Recently completed by Klein Dytham architecture (KDa), the project began after the Tokyo-based firm won a 2013 competition to design the building’s facade and massing. Though the landowner, Sapporo Real Estate, and the construction company, Taisei Corporation, had already determined the floor plate size and reinforced-concrete structure, the project needed a signature architect to give it a strong identity, explains KDa coprincipal Mark Dytham. Known for clever and highly creative solutions, KDa was a logical choice for this extremely high-profile job.

“It was a one-in-a-million chance,” says Dytham’s partner, Astrid Klein. Making the most of the opportunity, the architects developed a freestanding L-shaped volume for the tight site that accommodates an existing building in the back and maximizes tenant space with a faceted front. To smooth out the resulting kinks and edges on the exterior, KDa created a bold facade with an illusory curved surface that the architects separated into three horizontal bands—small, medium, and large—that echo the tripartite composition of a 1932 department store kitty-corner from the site. These bands are interspersed with rows of windows and balconies at a third-floor café and seventh-floor restaurant, both overlooking Ginza’s main street. A radical move in a shopping district where balconied buildings are nonexistent, these openings resulted in an unprecedented relationship between the interior and the elegant boulevard below. Plus, they place restaurant patrons directly in line with a historic clock tower at the top of the adjacent building. Additional glass walls on the ground and second floors reveal the showrooms of anchor tenants Sony and Nissan.

The entire facade consists of 5,315 aluminum panels that expand in size as they rise up—like bubbles in a beer glass, according to Dytham. Within each of its three segments, the diamond-shaped pieces align diagonally. Barely separated by 0.3-inch joints, they read as a series of overlapping curved lines with a checkerboard of voids in between. Some of the gaps are plugged with small windows; others are open to the concrete wall behind. The motif culminates at the top where swooping parabolas guide the gaze upward. 

Ranging from 1 to 16 feet high, the panels consistently measure 3 feet across and 2 inches deep. Each one is backed with L-shaped hardware that attaches to rails affixed to the building. Developed by KDa and Taisei, this patented system enables the panels to slide without racking during an earthquake. Folded flaps at the panel edges conceal these underpinnings, while center creases create depth. 

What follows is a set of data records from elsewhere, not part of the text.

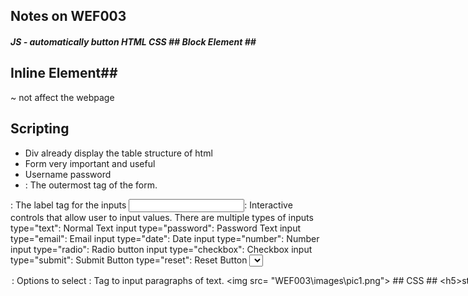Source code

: ## Notes on WEF003 ##
<h5>
JS - automatically button
HTML
CSS 
## Block Element ##

## Inline Element## 
~
not affect the webpage

## Scripting


- Div already display the table structure of html
- Form very important and useful
- Username password
- <form>: The outermost tag of the form.
<label>: The label tag for the inputs
<input>: Interactive controls that allow user to input values. There are multiple types of inputs
type="text": Normal Text input
type="password": Password Text input
type="email": Email input
type="date": Date input
type="number": Number input
type="radio": Radio button input
type="checkbox": Checkbox input
type="submit": Submit Button
type="reset": Reset Button
<select>: Select Tag to select over multiple options
<option>: Options to select
<textarea>: Tag to input paragraphs of text.

<img src= "WEF003\images\pic1.png">
## CSS ##

<h5>strong {
  color: red;
}

div.menu-bar li:hover > ul {
  display: block;
}

span.bold-text {
   font-weight: 700;
}
- id cannot be repeated
 - class can share the same class name;

Selector	Description
div	Select the element tag
.myClassName	Select element based on class name. Class name can be reused. One element may have more than one class. It would be written as class='class1 class2 class3'
#myId	Select element based on id. id must be unique in page. One element has only one id
 <b>[attr=value]	Select element by matching the value of the attribute // base on choose attribute of element</b>
div.outer div.inner	Select element by parent and child elements
div.parent > div.child	Select the immediate children div.child under the div.parent
<b> div:hover	Pseudo selector for mouse hovering the div element </b>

The panels’ three-dimensionality not only articulates the facade, it also helps mitigate the building’s north-facing orientation. Coated with pearlescent white paint, the metal surfaces pick up movement and light outside. “They reflect Ginza back on itself,” says Dytham.  At night, the panels are lit from behind with a ColorBlast 6 LED system created by Philips Color Kinetics. Attached to the rails via a simple 90-degree bracket between the metal screen and the concrete base building, these lighting fixtures are positioned between some of the panels so that they illuminate the perforations in the facade, following the overall flow of its geometry. Designed to subtly adjust the building’s character seasonally, the lighting ranges in color from a cool blue in the summer to a warm candlelight in winter and a neutral white for fall or spring. 

Like a beacon in the dark, Ginza Place draws attention to one of Tokyo’s symbolic centers with an intricate facade that bows politely to Japan’s tradition of craft and also showcases its cutting edge technology—bringing the best of the city to light.